What the task asks —
What is needed here is an exact copy of every entry.
__________
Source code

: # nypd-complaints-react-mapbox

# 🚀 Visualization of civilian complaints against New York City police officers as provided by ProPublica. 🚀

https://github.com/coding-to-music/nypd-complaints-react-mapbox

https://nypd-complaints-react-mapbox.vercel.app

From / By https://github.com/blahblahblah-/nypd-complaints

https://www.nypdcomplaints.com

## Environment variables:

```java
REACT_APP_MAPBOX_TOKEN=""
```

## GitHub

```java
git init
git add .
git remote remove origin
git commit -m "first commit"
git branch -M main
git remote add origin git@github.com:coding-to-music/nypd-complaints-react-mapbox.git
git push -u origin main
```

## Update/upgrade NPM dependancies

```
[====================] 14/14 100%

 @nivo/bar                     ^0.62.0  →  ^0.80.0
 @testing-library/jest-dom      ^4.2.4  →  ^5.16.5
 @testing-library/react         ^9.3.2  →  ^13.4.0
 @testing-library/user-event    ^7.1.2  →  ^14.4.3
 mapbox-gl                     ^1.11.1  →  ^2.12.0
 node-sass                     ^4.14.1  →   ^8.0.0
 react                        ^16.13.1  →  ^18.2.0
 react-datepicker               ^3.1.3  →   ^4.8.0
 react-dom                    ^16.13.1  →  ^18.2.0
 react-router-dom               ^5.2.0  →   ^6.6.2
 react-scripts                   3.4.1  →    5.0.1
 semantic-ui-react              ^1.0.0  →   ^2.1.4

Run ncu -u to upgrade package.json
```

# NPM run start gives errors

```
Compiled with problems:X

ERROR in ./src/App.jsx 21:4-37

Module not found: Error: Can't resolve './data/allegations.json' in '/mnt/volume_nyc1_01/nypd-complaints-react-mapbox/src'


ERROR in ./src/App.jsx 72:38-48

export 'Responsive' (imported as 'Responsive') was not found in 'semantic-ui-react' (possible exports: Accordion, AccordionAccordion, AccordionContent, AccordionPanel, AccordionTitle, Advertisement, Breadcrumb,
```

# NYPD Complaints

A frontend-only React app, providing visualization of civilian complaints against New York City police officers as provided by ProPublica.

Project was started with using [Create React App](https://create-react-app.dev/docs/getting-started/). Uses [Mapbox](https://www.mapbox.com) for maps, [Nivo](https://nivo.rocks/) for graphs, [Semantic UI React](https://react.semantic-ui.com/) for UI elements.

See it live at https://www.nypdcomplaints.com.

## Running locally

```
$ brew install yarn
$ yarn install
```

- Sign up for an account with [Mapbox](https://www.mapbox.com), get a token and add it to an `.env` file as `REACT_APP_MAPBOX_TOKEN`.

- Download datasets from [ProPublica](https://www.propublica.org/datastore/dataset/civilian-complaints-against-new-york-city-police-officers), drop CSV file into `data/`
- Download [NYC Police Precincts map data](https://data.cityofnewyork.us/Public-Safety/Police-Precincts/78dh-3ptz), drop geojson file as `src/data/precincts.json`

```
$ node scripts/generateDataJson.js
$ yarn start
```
__________
Result below —
Source code

: # nypd-complaints-react-mapbox

# 🚀 Visualization of civilian complaints against New York City police officers as provided by ProPublica. 🚀

https://github.com/coding-to-music/nypd-complaints-react-mapbox

https://nypd-complaints-react-mapbox.vercel.app

From / By https://github.com/blahblahblah-/nypd-complaints

https://www.nypdcomplaints.com

## Environment variables:

```java
REACT_APP_MAPBOX_TOKEN=""
```

## GitHub

```java
git init
git add .
git remote remove origin
git commit -m "first commit"
git branch -M main
git remote add origin git@github.com:coding-to-music/nypd-complaints-react-mapbox.git
git push -u origin main
```

## Update/upgrade NPM dependancies

```
[====================] 14/14 100%

 @nivo/bar                     ^0.62.0  →  ^0.80.0
 @testing-library/jest-dom      ^4.2.4  →  ^5.16.5
 @testing-library/react         ^9.3.2  →  ^13.4.0
 @testing-library/user-event    ^7.1.2  →  ^14.4.3
 mapbox-gl                     ^1.11.1  →  ^2.12.0
 node-sass                     ^4.14.1  →   ^8.0.0
 react                        ^16.13.1  →  ^18.2.0
 react-datepicker               ^3.1.3  →   ^4.8.0
 react-dom                    ^16.13.1  →  ^18.2.0
 react-router-dom               ^5.2.0  →   ^6.6.2
 react-scripts                   3.4.1  →    5.0.1
 semantic-ui-react              ^1.0.0  →   ^2.1.4

Run ncu -u to upgrade package.json
```

# NPM run start gives errors

```
Compiled with problems:X

ERROR in ./src/App.jsx 21:4-37

Module not found: Error: Can't resolve './data/allegations.json' in '/mnt/volume_nyc1_01/nypd-complaints-react-mapbox/src'


ERROR in ./src/App.jsx 72:38-48

export 'Responsive' (imported as 'Responsive') was not found in 'semantic-ui-react' (possible exports: Accordion, AccordionAccordion, AccordionContent, AccordionPanel, AccordionTitle, Advertisement, Breadcrumb,
```

# NYPD Complaints

A frontend-only React app, providing visualization of civilian complaints against New York City police officers as provided by ProPublica.

Project was started with using [Create React App](https://create-react-app.dev/docs/getting-started/). Uses [Mapbox](https://www.mapbox.com) for maps, [Nivo](https://nivo.rocks/) for graphs, [Semantic UI React](https://react.semantic-ui.com/) for UI elements.

See it live at https://www.nypdcomplaints.com.

## Running locally

```
$ brew install yarn
$ yarn install
```

- Sign up for an account with [Mapbox](https://www.mapbox.com), get a token and add it to an `.env` file as `REACT_APP_MAPBOX_TOKEN`.

- Download datasets from [ProPublica](https://www.propublica.org/datastore/dataset/civilian-complaints-against-new-york-city-police-officers), drop CSV file into `data/`
- Download [NYC Police Precincts map data](https://data.cityofnewyork.us/Public-Safety/Police-Precincts/78dh-3ptz), drop geojson file as `src/data/precincts.json`

```
$ node scripts/generateDataJson.js
$ yarn start
```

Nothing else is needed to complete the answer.